My blog schedule for the week has been disrupted by a slow recovery from a modest bout of ‘flu, so apologies for the absence of new posts in the past few days. Spending more time in bed than usual did allow me to catch up with some reading, including the recently published The Persephone Book of Short Stories. This is the 100th volume from Persephone, which over the past decade or more has specialised in publishing neglected twentieth-century writing, much of it by women. The Persephone story is told well in the Observer feature One shade of grey by Rachel Cooke and this is the link to their richly interesting online catalogue. I want simply to hymn this particular 450 page volume, in part for its contents but mostly – and this is particularly important in this age of the tablet – for its materiality.
The Persephone Book of Short Stories features thirty compact pieces of fiction, all of which are by women writers. Many are small-scale and domestic, focussed on frustrated hopes and private epiphanies. Most are undemonstrative, both in their subject-matter and their style. But exactly because of all these virtues there are wonders here, including the marvellous ‘From A to Z’ from 1909 by Susan Glaspell, which had me laughing and crying on the tube and introduced me to a major writer.
The stories are arranged chronologically, and so as you read it you see a history of women’s lives unfolding across the century, and this is particularly potent in stories from the Second World War by Mollie Panter-Downes (a quintessential Persephone author). Elizabeth Berridge and Dorothy Whipple (another such). And then tucked in there about two-thirds of the way through is the surprising and shocking and deeply disturbing ‘The Lottery’ (1948) by Shirley Jackson, which is a marvellous piece of domestic rural Gothic.

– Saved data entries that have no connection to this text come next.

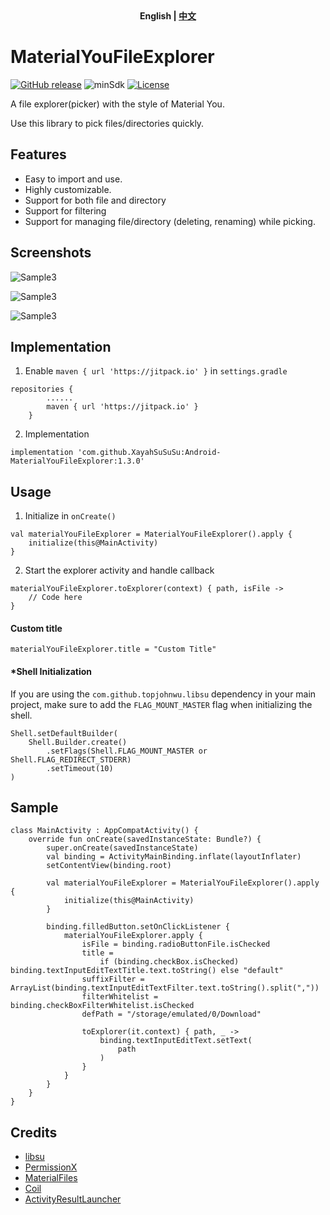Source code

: <div align="center">
	<span style="font-weight: bold"> English | <a href=README_CN.md> 中文 </a> </span>
</div>

# MaterialYouFileExplorer
[![GitHub release](https://img.shields.io/github/v/release/XayahSuSuSu/Android-MaterialYouFileExplorer?color=orange)](https://github.com/XayahSuSuSu/Android-MaterialYouFileExplorer/releases)  ![minSdk](https://img.shields.io/badge/minSdk-26-green) [![License](https://img.shields.io/github/license/XayahSuSuSu/Android-MaterialYouFileExplorer?color=ff69b4)](./LICENSE)

A file explorer(picker) with the style of Material You.

Use this library to pick files/directories quickly.

## Features
- Easy to import and use.
- Highly customizable.
- Support for both file and directory
- Support for filtering
- Support for managing file/directory (deleting, renaming) while picking.

## Screenshots

![Sample3](doc/images/Sample1.jpg "Sample1")

![Sample3](doc/images/Sample2.jpg "Sample2")

![Sample3](doc/images/Sample3.jpg "Sample3")

## Implementation
1. Enable `maven { url 'https://jitpack.io' }` in `settings.gradle`
```
repositories {
        ......
        maven { url 'https://jitpack.io' }
    }
```
2. Implementation
```
implementation 'com.github.XayahSuSuSu:Android-MaterialYouFileExplorer:1.3.0'
```

## Usage
1. Initialize in `onCreate()`
```
val materialYouFileExplorer = MaterialYouFileExplorer().apply {
    initialize(this@MainActivity)
}
```
2. Start the explorer activity and handle callback
```
materialYouFileExplorer.toExplorer(context) { path, isFile -> 
    // Code here
}
```
#### Custom title
```
materialYouFileExplorer.title = "Custom Title"
```

#### *Shell Initialization
If you are using the `com.github.topjohnwu.libsu` dependency in your main project, make sure to add the `FLAG_MOUNT_MASTER` flag when initializing the shell.
```
Shell.setDefaultBuilder(
    Shell.Builder.create()
        .setFlags(Shell.FLAG_MOUNT_MASTER or Shell.FLAG_REDIRECT_STDERR)
        .setTimeout(10)
)
```


## Sample
```
class MainActivity : AppCompatActivity() {
    override fun onCreate(savedInstanceState: Bundle?) {
        super.onCreate(savedInstanceState)
        val binding = ActivityMainBinding.inflate(layoutInflater)
        setContentView(binding.root)

        val materialYouFileExplorer = MaterialYouFileExplorer().apply {
            initialize(this@MainActivity)
        }

        binding.filledButton.setOnClickListener {
            materialYouFileExplorer.apply {
                isFile = binding.radioButtonFile.isChecked
                title =
                    if (binding.checkBox.isChecked) binding.textInputEditTextTitle.text.toString() else "default"
                suffixFilter = ArrayList(binding.textInputEditTextFilter.text.toString().split(","))
                filterWhitelist = binding.checkBoxFilterWhitelist.isChecked
                defPath = "/storage/emulated/0/Download"

                toExplorer(it.context) { path, _ ->
                    binding.textInputEditText.setText(
                        path
                    )
                }
            }
        }
    }
}
```

## Credits
- [libsu](https://github.com/topjohnwu/libsu)
- [PermissionX](https://github.com/guolindev/PermissionX)
- [MaterialFiles](https://github.com/zhanghai/MaterialFiles)
- [Coil](https://github.com/coil-kt/coil)
- [ActivityResultLauncher](https://github.com/DylanCaiCoding/ActivityResultLauncher)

The writing in the collection has kept me engaged and occasionally enthralled across more than a week, but what I have really appreciated is the feel in my hands of this lovingly-produced paperback. For an object with a recommended retail price of just £12, Persephone Books have created a gorgeous object that boasts immaculate graphic design, luscious end-papers, a wonderfully calculated weight and a monochrome loose-leaf cover that seems to respond to one’s fingers caressing its surface. This truly is a book of beauty.
And because its a book (as opposed to pixels on a digital display, of course) across this past week it has become mine in a very special way. I hope I treat all my books with care and attention, but I expect a certain robust quality, and certainly this one can be opened to its fullest extent without the spine cracking. As I read, like all good books, it began to carry signs of my involvement with it, so that it would fall open close to where I had last finished reading. The spine shifted almost imperceptibly and the exterior picked up some small marks that only added to its character.
None of this – need I say? – happens when you read a book on a Kindle or an iPad. None of it will be news to any regular reader, and we – or at least I – depend on the digital for a different kind of reading, for accessing information or undertaking research. For pleasure and stimulus, both intellectual and sensuous, you really cannot beat a good book.